# Train CIFAR10 Image Classification on top of ResNet18 features from ImageNet

1. Import `mlmodule` modules for the task

In [None]:
from mlmodule.models.resnet.modules import TorchResNetModule
from mlmodule.models.classification import LinearClassifierTorchModule
from mlmodule.torch.datasets import TorchTrainingDataset
from mlmodule.torch.runners import TorchTrainingRunner
from mlmodule.torch.runners import TorchInferenceRunner
from mlmodule.torch.options import TorchTrainingOptions
from mlmodule.torch.options import TorchRunnerOptions
from mlmodule.labels.base import LabelSet
from mlmodule.callbacks.memory import (
    CollectFeaturesInMemory,
)
from mlmodule.torch.datasets import (
    ListDataset,
    ListDatasetIndexed,
)
from mlmodule.states import StateKey
from mlmodule.stores import Store

Enable logging into notebook

In [None]:
import logging
import sys

logging.basicConfig(format='%(asctime)s | %(levelname)s : %(message)s',
                     level=logging.INFO, stream=sys.stdout)

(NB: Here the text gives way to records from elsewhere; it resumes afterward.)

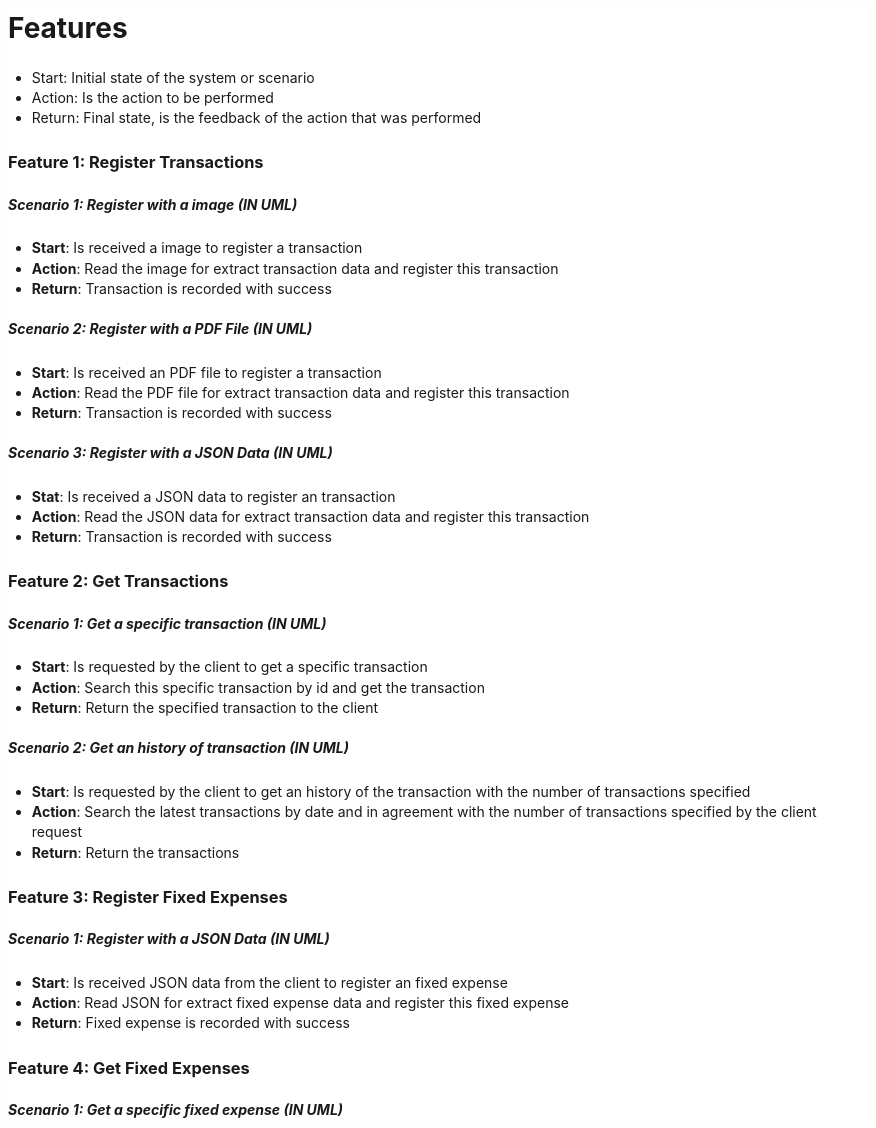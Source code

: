 # Features

- Start: Initial state of the system or scenario
- Action: Is the action to be performed
- Return: Final state, is the feedback of the action that was performed

### Feature 1: Register Transactions

##### Scenario 1: Register with a image (IN UML)

- **Start**: Is received a image to register a transaction
- **Action**: Read the image for extract transaction data and register this transaction
- **Return**: Transaction is recorded with success

##### Scenario 2: Register with a PDF File (IN UML)

- **Start**: Is received an PDF file to register a transaction
- **Action**: Read the PDF file for extract transaction data and register this transaction
- **Return**: Transaction is recorded with success

##### Scenario 3: Register with a JSON Data (IN UML)

- **Stat**: Is received a JSON data to register an transaction
- **Action**: Read the JSON data for extract transaction data and register this transaction
- **Return**: Transaction is recorded with success

### Feature 2: Get Transactions

##### Scenario 1: Get a specific transaction (IN UML)

- **Start**: Is requested by the client to get a specific transaction
- **Action**: Search this specific transaction by id and get the transaction
- **Return**: Return the specified transaction to the client

##### Scenario 2: Get an history of transaction (IN UML)

- **Start**: Is requested by the client to get an history of the transaction with the number of transactions specified
- **Action**: Search the latest transactions by date and in agreement with the number of transactions specified by the client request
- **Return**: Return the transactions

### Feature 3: Register Fixed Expenses

##### Scenario 1: Register with a JSON Data (IN UML)

- **Start**: Is received JSON data from the client to register an fixed expense
- **Action**: Read JSON for extract fixed expense data and register this fixed expense
- **Return**: Fixed expense is recorded with success

### Feature 4: Get Fixed Expenses

##### Scenario 1: Get a specific fixed expense (IN UML)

2. Load CIFAR10 dataset from torchvision

In [None]:
from torchvision.datasets import CIFAR10
import torchvision.transforms as transforms

root_dir = '/home/lebret/data'
train_cifar10 = CIFAR10(root=root_dir, train=True, download=True,  transform=None)
valid_cifar10 = CIFAR10(root=root_dir, train=False, download=True,  transform=None)


3. Format inputs and labels for `mlmodule`

In [None]:
labels_dict = {0:"airplane", 1:"automobile", 2:"bird", 3:"cat", 4:"deer", 5:"dog", 6:"frog", 7:"horse", 8:"ship", 9:"truck"}
train_samples = [(img, labels_dict[label]) for img, label in train_cifar10]
train_images, train_labels = zip(*train_samples)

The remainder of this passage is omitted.